REQUIRED ACTION
Give back the records below exactly, omitting the pictures.

*** Opening of EXTRACTED ENTRIES ***

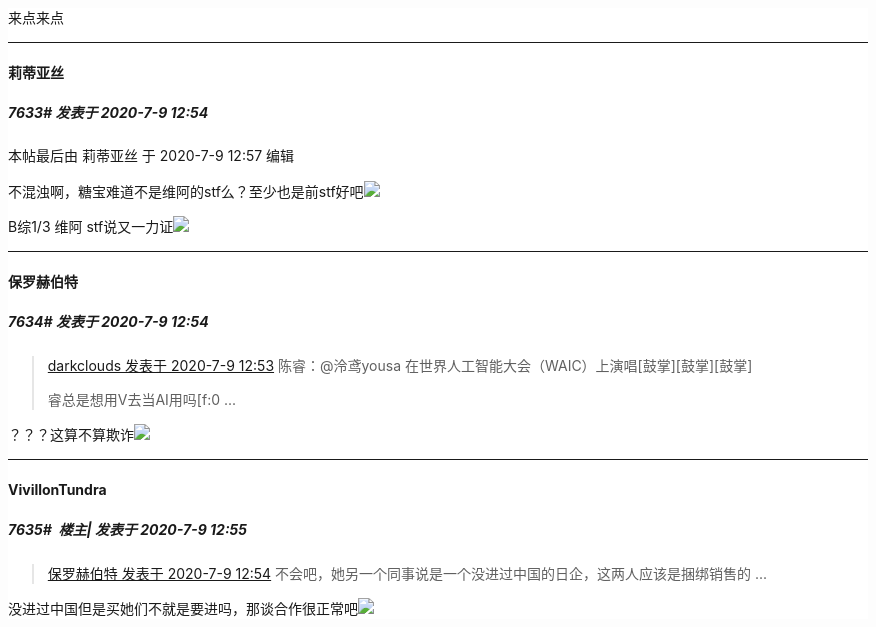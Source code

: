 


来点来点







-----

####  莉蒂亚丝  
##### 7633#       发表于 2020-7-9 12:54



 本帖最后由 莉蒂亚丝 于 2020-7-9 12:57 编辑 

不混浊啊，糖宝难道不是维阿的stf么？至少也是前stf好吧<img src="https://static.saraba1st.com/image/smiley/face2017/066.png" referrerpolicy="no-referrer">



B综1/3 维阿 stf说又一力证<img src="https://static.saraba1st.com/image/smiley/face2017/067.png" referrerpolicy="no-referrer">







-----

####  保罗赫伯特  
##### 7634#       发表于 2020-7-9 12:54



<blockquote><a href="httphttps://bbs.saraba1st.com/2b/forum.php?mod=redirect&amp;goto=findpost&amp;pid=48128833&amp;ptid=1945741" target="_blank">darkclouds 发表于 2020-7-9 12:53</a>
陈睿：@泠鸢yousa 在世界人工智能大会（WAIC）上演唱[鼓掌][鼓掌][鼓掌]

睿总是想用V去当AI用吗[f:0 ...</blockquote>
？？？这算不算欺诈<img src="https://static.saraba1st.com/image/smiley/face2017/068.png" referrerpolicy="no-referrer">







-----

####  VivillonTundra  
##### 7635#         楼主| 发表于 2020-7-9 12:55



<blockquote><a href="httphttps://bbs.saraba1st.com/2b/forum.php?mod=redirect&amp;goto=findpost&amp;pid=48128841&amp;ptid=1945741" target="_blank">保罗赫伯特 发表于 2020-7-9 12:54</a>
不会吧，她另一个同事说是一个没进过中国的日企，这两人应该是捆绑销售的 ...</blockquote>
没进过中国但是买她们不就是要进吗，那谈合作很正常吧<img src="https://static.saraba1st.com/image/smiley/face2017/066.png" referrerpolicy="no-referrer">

*** Close of EXTRACTED ENTRIES ***

ANSWER BELOW
Source code

: 


来点来点







-----

####  莉蒂亚丝  
##### 7633#       发表于 2020-7-9 12:54



 本帖最后由 莉蒂亚丝 于 2020-7-9 12:57 编辑 

不混浊啊，糖宝难道不是维阿的stf么？至少也是前stf好吧<img src="https://static.saraba1st.com/image/smiley/face2017/066.png" referrerpolicy="no-referrer">



B综1/3 维阿 stf说又一力证<img src="https://static.saraba1st.com/image/smiley/face2017/067.png" referrerpolicy="no-referrer">







-----

####  保罗赫伯特  
##### 7634#       发表于 2020-7-9 12:54



<blockquote><a href="httphttps://bbs.saraba1st.com/2b/forum.php?mod=redirect&amp;goto=findpost&amp;pid=48128833&amp;ptid=1945741" target="_blank">darkclouds 发表于 2020-7-9 12:53</a>
陈睿：@泠鸢yousa 在世界人工智能大会（WAIC）上演唱[鼓掌][鼓掌][鼓掌]

睿总是想用V去当AI用吗[f:0 ...</blockquote>
？？？这算不算欺诈<img src="https://static.saraba1st.com/image/smiley/face2017/068.png" referrerpolicy="no-referrer">







-----

####  VivillonTundra  
##### 7635#         楼主| 发表于 2020-7-9 12:55



<blockquote><a href="httphttps://bbs.saraba1st.com/2b/forum.php?mod=redirect&amp;goto=findpost&amp;pid=48128841&amp;ptid=1945741" target="_blank">保罗赫伯特 发表于 2020-7-9 12:54</a>
不会吧，她另一个同事说是一个没进过中国的日企，这两人应该是捆绑销售的 ...</blockquote>
没进过中国但是买她们不就是要进吗，那谈合作很正常吧<img src="https://static.saraba1st.com/image/smiley/face2017/066.png" referrerpolicy="no-referrer">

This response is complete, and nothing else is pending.